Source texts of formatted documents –
┌────────

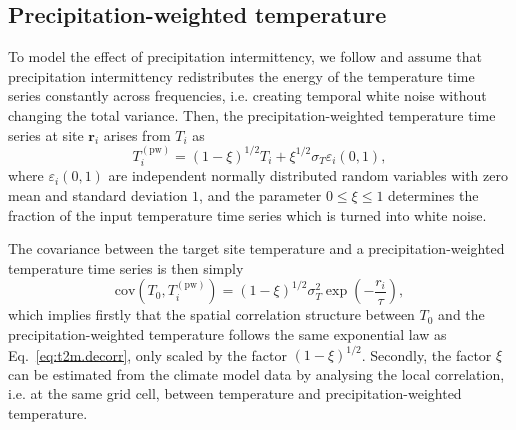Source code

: \documentclass[cp, manuscript]{copernicus}
\begin{document}
\subsection{Precipitation-weighted temperature}
\label{app:concept.model.t2m.pw}

To model the effect of precipitation intermittency, we follow
\citet{Laepple2018} and assume that precipitation intermittency redistributes
the energy of the temperature time series constantly across frequencies,
i.e. creating temporal white noise without changing the total variance. Then,
the precipitation-weighted temperature time series at site $\mathbf{r}_i$ arises
from $T_i$ as
%
\begin{equation}
\label{eq:precip.weighting}
T_i^{\mathrm{(pw)}}=
\left(1-\xi\right)^{1/2}T_i + \xi^{1/2} \sigma_T \varepsilon_i(0,1),
\end{equation}
%
where $\varepsilon_i(0,1)$ are independent normally distributed random variables
with zero mean and standard deviation $1$, and the parameter $0\leq\xi\leq1$
determines the fraction of the input temperature time series which is turned
into white noise.

The covariance between the target site temperature and a precipitation-weighted
temperature time series is then simply
\begin{equation}
\label{eq:t2m.pw.decorr}
\mathrm{cov}(T_0,T_i^{\mathrm{(pw)}})=
(1-\xi)^{1/2}\sigma_T^2\exp{\left(-\frac{r_i}{\tau}\right)},
\end{equation}
%
which implies firstly that the spatial correlation structure between $T_0$ and
the precipitation-weighted temperature follows the same exponential law as
Eq.~\eqref{eq:t2m.decorr}, only scaled by the factor $(1-\xi)^{1/2}$. Secondly,
the factor $\xi$ can be estimated from the climate model data by analysing the
local correlation, i.e. at the same grid cell, between temperature and
precipitation-weighted temperature.
\end{document}
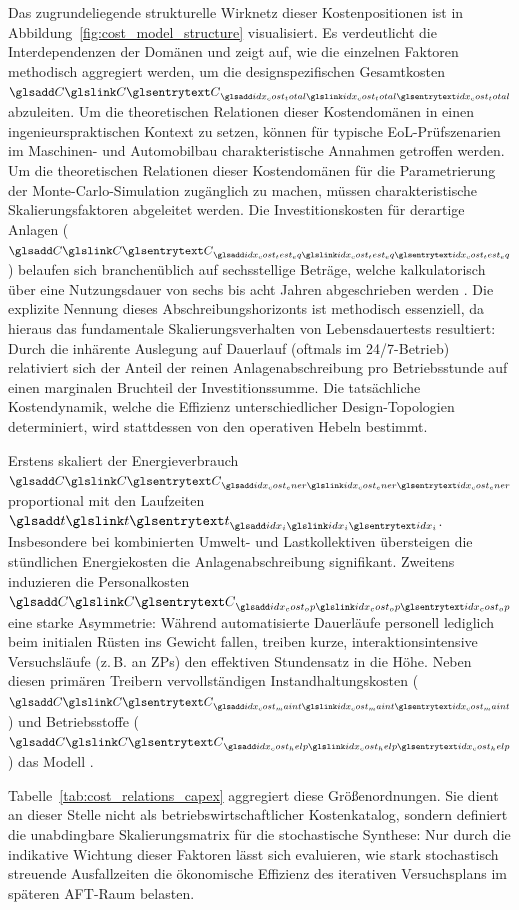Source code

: Das zugrundeliegende strukturelle Wirknetz dieser Kostenpositionen ist in Abbildung~\ref{fig:cost_model_structure} visualisiert.
Es verdeutlicht die Interdependenzen der Domänen und zeigt auf, wie die einzelnen Faktoren methodisch aggregiert werden, um die designspezifischen Gesamtkosten $\sym{C}_{\sym{idx_cost_total}}$ abzuleiten.
Um die theoretischen Relationen dieser Kostendomänen in einen ingenieurspraktischen Kontext zu setzen, können für typische \ac{EoL}-Prüfszenarien im Maschinen- und Automobilbau charakteristische Annahmen getroffen werden.
Um die theoretischen Relationen dieser Kostendomänen für die Parametrierung der Monte-Carlo-Simulation zugänglich zu machen, müssen charakteristische Skalierungsfaktoren abgeleitet werden.
Die Investitionskosten für derartige Anlagen ($\sym{C}_{\sym{idx_cost_test_eq}}$) belaufen sich branchenüblich auf sechsstellige Beträge, welche kalkulatorisch über eine Nutzungsdauer von sechs bis acht Jahren abgeschrieben werden \cite{AfA.2000}.
Die explizite Nennung dieses Abschreibungshorizonts ist methodisch essenziell, da hieraus das fundamentale Skalierungsverhalten von Lebensdauertests resultiert:
Durch die inhärente Auslegung auf Dauerlauf (oftmals im 24/7-Betrieb) relativiert sich der Anteil der reinen Anlagenabschreibung pro Betriebsstunde auf einen marginalen Bruchteil der Investitionssumme.
Die tatsächliche Kostendynamik, welche die Effizienz unterschiedlicher Design-Topologien determiniert, wird stattdessen von den operativen Hebeln bestimmt.

Erstens skaliert der Energieverbrauch $\sym{C}_{\sym{idx_cost_ener}}$ proportional mit den Laufzeiten $\sym{t}_{\sym{idx_i}}$. Insbesondere bei kombinierten Umwelt- und Lastkollektiven übersteigen die stündlichen Energiekosten die Anlagenabschreibung signifikant.
Zweitens induzieren die Personalkosten $\sym{C}_{\sym{idx_cost_op}}$ eine starke Asymmetrie: Während automatisierte Dauerläufe personell lediglich beim initialen Rüsten ins Gewicht fallen, treiben kurze, interaktionsintensive Versuchsläufe (z.\,B. an \acp{ZP}) den effektiven Stundensatz in die Höhe.
Neben diesen primären Treibern vervollständigen Instandhaltungskosten ($\sym{C}_{\sym{idx_cost_maint}}$) und Betriebsstoffe ($\sym{C}_{\sym{idx_cost_help}}$) das Modell \cite{VDI2884, Ehrlenspiel.2017, VDI3258}.

Tabelle~\ref{tab:cost_relations_capex} aggregiert diese Größenordnungen.
Sie dient an dieser Stelle nicht als betriebswirtschaftlicher Kostenkatalog, sondern definiert die unabdingbare Skalierungsmatrix für die stochastische Synthese:
Nur durch die indikative Wichtung dieser Faktoren lässt sich evaluieren, wie stark stochastisch streuende Ausfallzeiten die ökonomische Effizienz des iterativen Versuchsplans im späteren \ac{AFT}-Raum belasten.

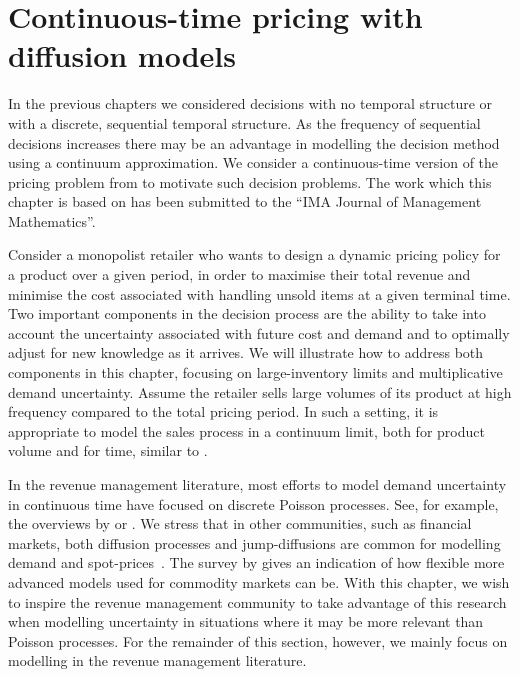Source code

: \documentclass[main.tex]{subfiles}
\begin{document}
\chapter{Continuous-time pricing with diffusion
  models}\label{ch:cts_control}

In the previous chapters we considered decisions with no temporal
structure or with a discrete, sequential temporal structure.
As the frequency of sequential decisions increases there may be an
advantage in modelling the decision method using a continuum
approximation.
We consider a continuous-time version of the pricing problem from
 to motivate such decision problems.
The work which this chapter is based on has been submitted to
the ``IMA Journal of Management Mathematics''.

Consider a monopolist retailer who wants to design a dynamic pricing policy
for a product over a given period, in order to maximise their total
revenue and minimise the cost associated with handling unsold items
at a given terminal time.
Two important components in the decision process are the ability to
take into account the uncertainty associated with future cost and demand and to
optimally adjust for new knowledge as it arrives.
We will illustrate how to address both components in this chapter,
focusing on large-inventory limits and multiplicative demand
uncertainty.
Assume the retailer sells large volumes of its product at
high frequency compared to the total pricing period. In such a setting, it is
appropriate to model the sales process in a continuum limit, both for
product volume and for time, similar to \citet{kalish1983monopolist}.

In the revenue management literature, most efforts to model demand uncertainty in
continuous time have focused on discrete Poisson
processes. See, for example, the overviews by \citet{bitran2003overview}
or \citet{aviv2012dynamic}.
We stress that in other communities, such as financial markets,
both diffusion processes and jump-diffusions are common for modelling
demand and spot-prices~\citep{benth2014stochastic}. The survey by \citet{carmona2014survey}
gives an indication of how flexible more advanced models used for commodity
markets can be. With this chapter, we wish to inspire the revenue
management community to take advantage of this research when modelling
uncertainty in situations where it may be more relevant than Poisson
processes. For the remainder of this section,
however, we mainly focus on modelling in the revenue management literature.
\end{document}

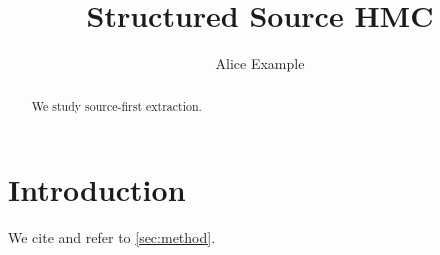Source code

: \documentclass{article}
\begin{document}
\title{Structured Source HMC}
\author{Alice Example}
\maketitle
\begin{abstract}
We study source-first extraction.
\end{abstract}
\section{Introduction}\label{sec:intro}
We cite \cite{neal2011mcmc} and refer to \ref{sec:method}.


\end{document}
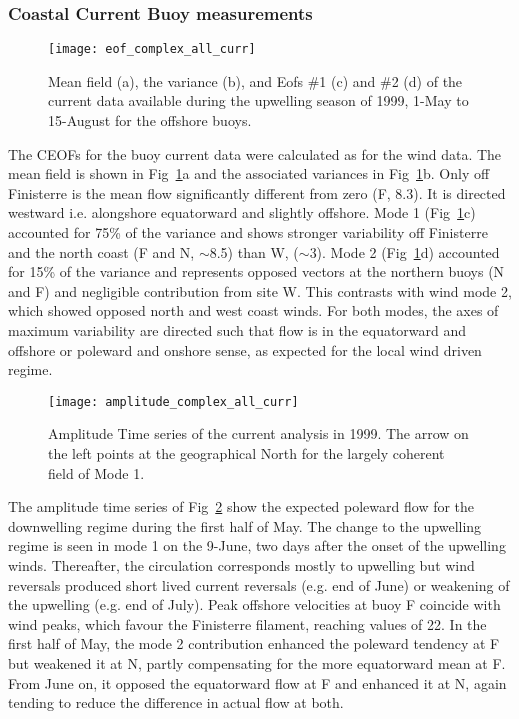 \subsubsection{Coastal Current Buoy measurements}
\begin{figure}
\texttt{[image: eof\_complex\_all\_curr]}
\caption{Mean field (a), the variance (b), and Eofs \#1 (c) and
\#2 (d) of the current data available during the upwelling season
of 1999, 1-May to 15-August for the offshore
buoys.}\label{fig:windsmeanvarbuoyscurr}
\end{figure}

The CEOFs for the buoy current data were calculated as for the
wind data. The mean field is shown in
{Fig~\ref{fig:windsmeanvarbuoyscurr}}a and the associated
variances in Fig~\ref{fig:windsmeanvarbuoyscurr}b. Only off
Finisterre is the mean flow significantly different from zero (F,
8.3\velc ). It is directed westward i.e. alongshore equatorward
and slightly offshore. Mode 1
(Fig~\ref{fig:windsmeanvarbuoyscurr}c) accounted for 75\% of the
variance and shows stronger variability off Finisterre and the
north coast (F and N, $\sim$8.5\velc ) than W, ($\sim$3\velc ).
Mode 2 (Fig~\ref{fig:windsmeanvarbuoyscurr}d) accounted for 15\%
of the variance and represents opposed vectors at the northern
buoys (N and F) and negligible contribution from site W. This
contrasts with wind mode 2, which showed opposed north and west
coast winds. For both modes, the axes of maximum variability are
directed such that flow is in the equatorward and offshore or
poleward and onshore sense, as expected for the local wind driven
regime.
\begin{figure}[t]
\texttt{[image: amplitude\_complex\_all\_curr]}
\caption{Amplitude Time series of the current analysis in 1999.
The arrow on the left points at the geographical North for the
largely coherent field of Mode 1.}\label{fig:windsampbuoyscurr}
\end{figure}
The amplitude time series of {Fig~\ref{fig:windsampbuoyscurr}}
show the expected poleward flow for the downwelling regime during
the first half of May. The change to the upwelling regime is seen
in mode 1 on the 9-June, two days after the onset of the upwelling
winds. Thereafter, the circulation corresponds mostly to upwelling
but wind reversals produced short lived current reversals (e.g.
end of June) or weakening of the upwelling (e.g. end of July).
Peak offshore velocities at buoy F coincide with wind peaks, which
favour the Finisterre filament, reaching values of 22\velc . In
the first half of May, the mode 2 contribution enhanced the
poleward tendency at F but weakened it at N, partly compensating
for the more equatorward mean at F. From June on, it opposed the
equatorward flow at F and enhanced it at N, again tending to
reduce the difference in actual flow at both.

└────────

Work to be completed –
What you return must be the lines above that run from the line with "In the revenue management literature, most" to the line with "both diffusion processes", inclusive, each copied exactly.

Solved exercise –
In the revenue management literature, most efforts to model demand uncertainty in
continuous time have focused on discrete Poisson
processes. See, for example, the overviews by \citet{bitran2003overview}
or \citet{aviv2012dynamic}.
We stress that in other communities, such as financial markets,
both diffusion processes and jump-diffusions are common for modelling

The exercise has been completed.